_TASK_
Filter the data below for the string "Boot" and copy each matching line.

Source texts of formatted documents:

***

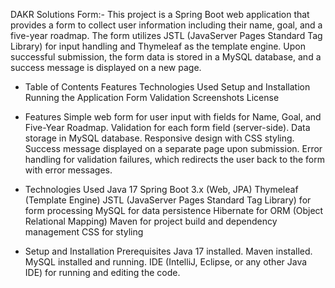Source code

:DAKR Solutions Form:-
This project is a Spring Boot web application that provides a form to collect user information including their name, goal, and a five-year roadmap. 
The form utilizes JSTL (JavaServer Pages Standard Tag Library) for input handling and Thymeleaf as the template engine. Upon successful submission, the form data is stored in a MySQL database, 
and a success message is displayed on a new page.

* Table of Contents
Features
Technologies Used
Setup and Installation
Running the Application
Form Validation
Screenshots
License

* Features
Simple web form for user input with fields for Name, Goal, and Five-Year Roadmap.
Validation for each form field (server-side).
Data storage in MySQL database.
Responsive design with CSS styling.
Success message displayed on a separate page upon submission.
Error handling for validation failures, which redirects the user back to the form with error messages.


* Technologies Used
Java 17
Spring Boot 3.x (Web, JPA)
Thymeleaf (Template Engine)
JSTL (JavaServer Pages Standard Tag Library) for form processing
MySQL for data persistence
Hibernate for ORM (Object Relational Mapping)
Maven for project build and dependency management
CSS for styling


* Setup and Installation
Prerequisites
Java 17 installed.
Maven installed.
MySQL installed and running.
IDE (IntelliJ, Eclipse, or any other Java IDE) for running and editing the code.
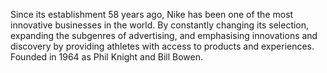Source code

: Since its establishment 58 years ago, Nike has been one of the most innovative 
businesses in the world. By constantly changing its selection, expanding the 
subgenres of advertising, and emphasising innovations and discovery by 
providing athletes with access to products and experiences. Founded in 1964 as 
Phil Knight and Bill Bowen.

***

_RESPONSE BOX_
This project is a Spring Boot web application that provides a form to collect user information including their name, goal, and a five-year roadmap. 
Spring Boot 3.x (Web, JPA)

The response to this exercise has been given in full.